# [Help this N00b]how to install fedora 16?



## CommanderShawnzer (May 8, 2012)

how to install fedora 16(the one given in some digit dvd) as dual boot/or in virtual box ?
ive tried burning an .iso image into a CD ,also extracting to iso's contents and then burning to another cd but still in  oracle virtual box i get this error


> FATAL:no bootable medium found


what am i doing wrong here?please help me on this


----------



## coolpcguy (May 8, 2012)

Attach the ISO to the VM. 

The Beginner's Guide to Creating Virtual Machines with VirtualBox


----------



## Minion (May 9, 2012)

You have to provide location of fedora 16 iso in virtualbox.


----------



## celldweller1591 (May 9, 2012)

From the VirtualBox settings menu, make sure that the host drive is selected. Put the installation disk into the drive and try again to start the installation process.


----------



## CommanderShawnzer (May 10, 2012)

ok i found out how to run fedora 16 with virtual box i booted from CD-R/pendrive/ISO fedora booted from all mediums works perfectly 
now i want to use it for *Dual-boot* with my current windows system(my laptops specs are given in siggy,and i will be using the "Fedora-16-i686-Live-Desktop" ISO given in march's  digit DVD)

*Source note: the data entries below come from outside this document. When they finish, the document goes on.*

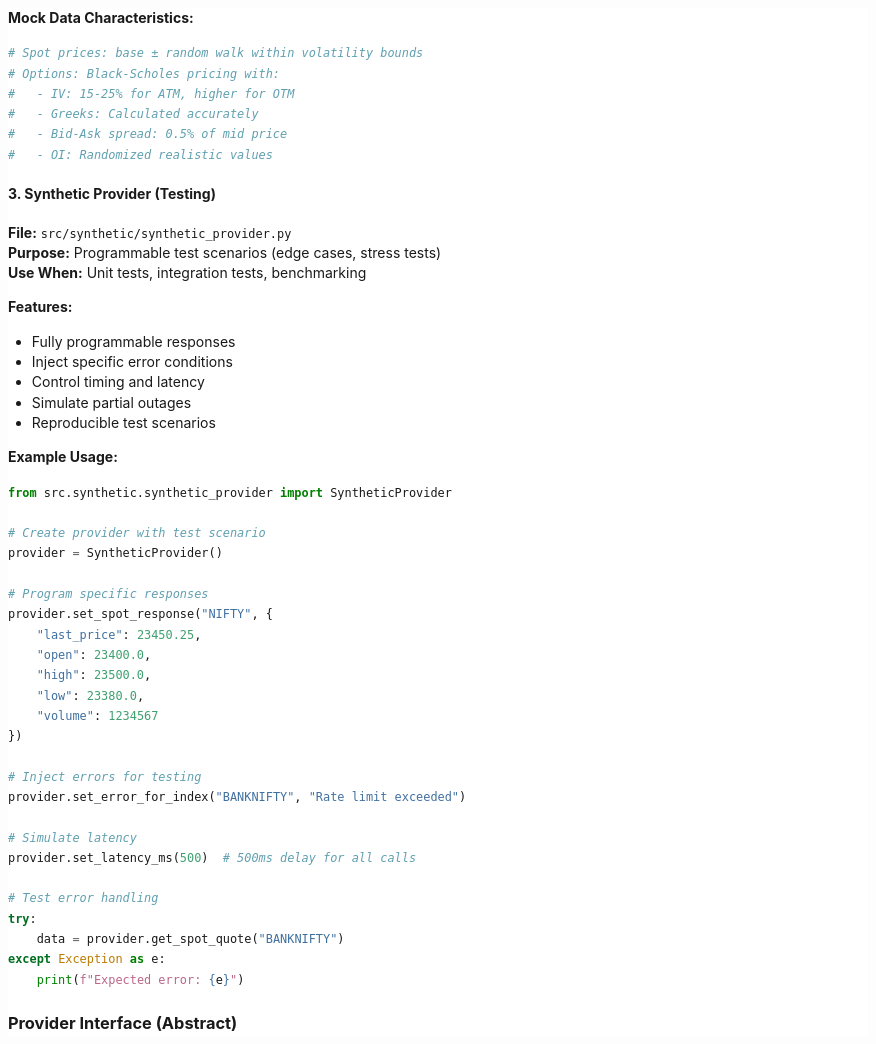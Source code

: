**Mock Data Characteristics:**

```python
# Spot prices: base ± random walk within volatility bounds
# Options: Black-Scholes pricing with:
#   - IV: 15-25% for ATM, higher for OTM
#   - Greeks: Calculated accurately
#   - Bid-Ask spread: 0.5% of mid price
#   - OI: Randomized realistic values
```

#### 3. **Synthetic Provider** (Testing)

**File:** `src/synthetic/synthetic_provider.py`  
**Purpose:** Programmable test scenarios (edge cases, stress tests)  
**Use When:** Unit tests, integration tests, benchmarking

**Features:**
- Fully programmable responses
- Inject specific error conditions
- Control timing and latency
- Simulate partial outages
- Reproducible test scenarios

**Example Usage:**

```python
from src.synthetic.synthetic_provider import SyntheticProvider

# Create provider with test scenario
provider = SyntheticProvider()

# Program specific responses
provider.set_spot_response("NIFTY", {
    "last_price": 23450.25,
    "open": 23400.0,
    "high": 23500.0,
    "low": 23380.0,
    "volume": 1234567
})

# Inject errors for testing
provider.set_error_for_index("BANKNIFTY", "Rate limit exceeded")

# Simulate latency
provider.set_latency_ms(500)  # 500ms delay for all calls

# Test error handling
try:
    data = provider.get_spot_quote("BANKNIFTY")
except Exception as e:
    print(f"Expected error: {e}")
```

### Provider Interface (Abstract)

how to make a bootable CD/DVD for installing Fedora 16? is it as simple as copying the "Fedora-16-i686-Live-Desktop" ISO to  CD/DVD or do i have to use specefic burning software like Nero?.what CD/DVD types should be used?(CD-R,DVD-RW etc)
can i install it from Pendrive?do i have to use specific bootable pendrive creating utility for this? 
also,will i have to copy the ISO to the pendrive or extract files from the ISO and then  copy to pendrive(i have 2GB Transcend pendrive(FAT32) 
i already have a 31.5 GB NTFS partition. can i use it for installing fedora 16?
is there a GUI based Grub(or like the one in openSUSE 21.1) for switching between win 7 and FED 16?
Thanks in advance


----------



## Piyush (May 10, 2012)

CommanderShawnzer said:


> can i install it from Pendrive?do i have to use specific bootable pendrive creating utility for this?
> also,will i have to copy the ISO to the pendrive or extract files from the ISO and then  copy to pendrive(i have 2GB Transcend pendrive(FAT32)
> i already have a 31.5 GB NTFS partition. can i use it for installing fedora 16?
> is there a GUI based Grub(or like the one in openSUSE 21.1) for switching between win 7 and FED 16?
> Thanks in advance



I'll encourage you to use pendrive as booting device
been using pendrive as bootable device since a year and I must say its more easy and handy

I'll list down the steps from scratch.

*1.* Download Linux Live Usb creator (its free and is updated as soon as a distro is released)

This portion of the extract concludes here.